The school district in Durham, North Carolina, is banning all Confederate flags after the school board voted unanimously in favor of the move.
On the evening of Aug. 24, board members with Durham Public Schools (DPS) voted 7-0 to change the dress code to ban the controversial flag in addition to swastikas and symbols associated with the Ku Klux Klan, reports The Herald-Sun.
The new policy does not allow anything "reasonably expected to intimidate other students on the basis of race (for example the Confederate battle flag, Nazi swastika, and Ku Klux Klan or KKK) religion, ancestry, national origin, gender, socioeconomic status, academic status, gender identity, physical appearance, sexual orientation, mental, physical, developmental, or sensory disability, immigration status, or any other classification that is protected by law, regulation or Board policy," according to the school code, notes The Herald-Sun.
Though the district typically lets the principals decide how to address specific dress code situations, the board decided to "get specific, called-out examples of the kinds of things that are bubbling up now" in light of the national controversies surrounding these symbols, said school board Chairman Mike Lee.
"We have to be aware that a principal is going to make a decision at sometime that two weeks later, as we hear about it in a meeting, would seem like it was not a wise decision," DPS Board of Education Vice Chairman Steve Unruhe explained.
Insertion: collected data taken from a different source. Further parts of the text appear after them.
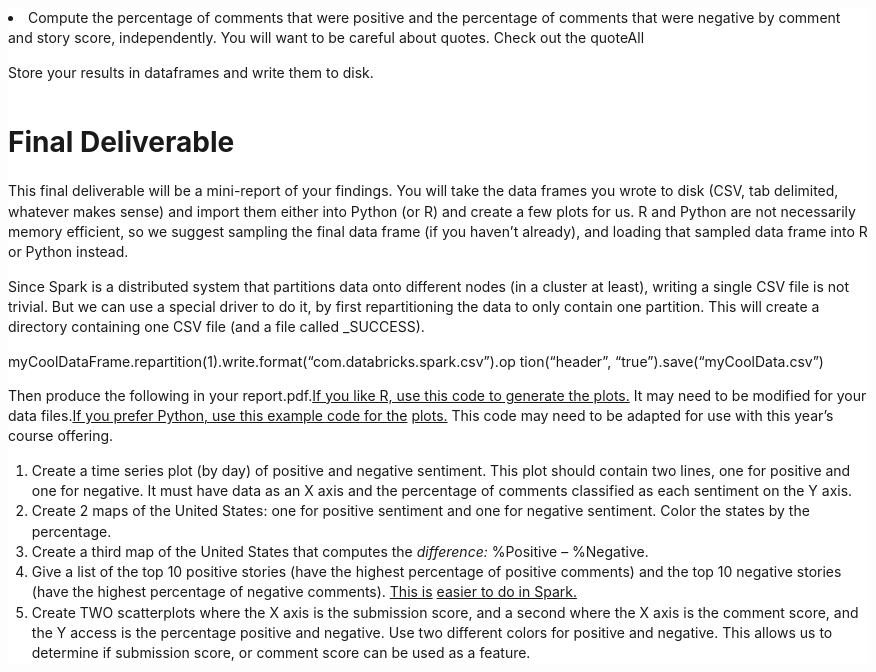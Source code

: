  <li>Compute the percentage of comments that were positive and the percentage of comments that were negative by comment and story score, independently. You will want to be careful about quotes. Check out the ​quoteAll​</li>

</ol>

Store your results in dataframes and write them to disk.




<h1>Final Deliverable</h1>

This final deliverable will be a mini-report of your findings. You will take the data frames you wrote to disk (CSV, tab delimited, whatever makes sense) and import them either into Python (or R) and create a few plots for us. R and Python are not necessarily memory efficient, so we suggest sampling the final data frame (if you haven’t already), and loading that sampled data frame into R or Python instead.




Since Spark is a distributed system that partitions data onto different nodes (in a cluster at least), writing a single CSV file is not trivial. But we can use a special driver to do it, by first repartitioning the data to only contain one partition. This will create a directory containing one CSV file (and a file called _SUCCESS).




myCoolDataFrame.repartition(1).write.format(“com.databricks.spark.csv”).op tion(“header”, “true”).save(“myCoolData.csv”)




Then produce the following in your​ report.pdf. <u>​</u><a href="https://gist.github.com/RyanRosario/4c1e12819d0406237b1c4834bb5be5d1">If you like R, use this code to generate the plots.</a> It may need to be modified for your data files. <u>​</u><a href="https://gist.github.com/RyanRosario/2eb299b5fffc3b22bdcc45d77a4e6f9b">If you prefer Python, use this example code for the</a> <a href="https://gist.github.com/RyanRosario/2eb299b5fffc3b22bdcc45d77a4e6f9b">plots.</a> This code may need to be adapted for use with this year’s course offering.​

<a href="https://gist.github.com/RyanRosario/2eb299b5fffc3b22bdcc45d77a4e6f9b"> </a>

<ol>

 <li>Create a time series plot (by day) of positive and negative sentiment. This plot should contain two lines, one for positive and one for negative. It must have data as an X axis and the percentage of comments classified as each sentiment on the Y axis.</li>

 <li>Create 2 maps of the United States: one for positive sentiment and one for negative sentiment. Color the states by the percentage.</li>

 <li>Create a third map of the United States that computes the​<em> difference: </em>​%Positive – %Negative.</li>

 <li>Give a list of the top 10 positive stories (have the highest percentage of positive comments) and the top 10 negative stories (have the highest percentage of negative comments). ​<u>This is</u> <u>easier to do in Spark.</u></li>

 <li>Create TWO scatterplots where the X axis is the submission score, and a second where the X axis is the comment score, and the Y access is the percentage positive and negative. Use two different colors for positive and negative. This allows us to determine if submission score, or comment score can be used as a feature.</li>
DPS joined nearby districts Orange County Schools and Chapel Hill-Carrboro City Schools in the dress code restrictions.
"Though there have been several revisions to the new dress code policy, there are some significant changes in the new policy that deserve highlighted attention," reads a statement that Orange County sent to parents of the ban. "In particular, there are new prohibitions about items that are reasonably expected to intimidate other students."
Confederate imagery has been a hot-button issue for some time but is picking up steam after people have been protesting such statues across the nation, and Durham activists even toppled one in their city on Aug. 14 that officials had covered in cooking spray in an attempt to keep them off of it, according to WRAL.
DPS board members also elected to remove industrialist and philanthropist Julian Shakespeare Carr's name from a building at one of their schools in light of the man's racial views and disparaging words he famously uttered about beating a black woman, reports The Herald-Sun.
"Confederate monuments and flags and things like that, these are all symptoms," superintendent Dr. Bert L'Homme said, according to WCMH. "And, removing the symptoms doesn't cure the disease, but we really need to address the real issue, which is that essentially some people think they're superior over other people."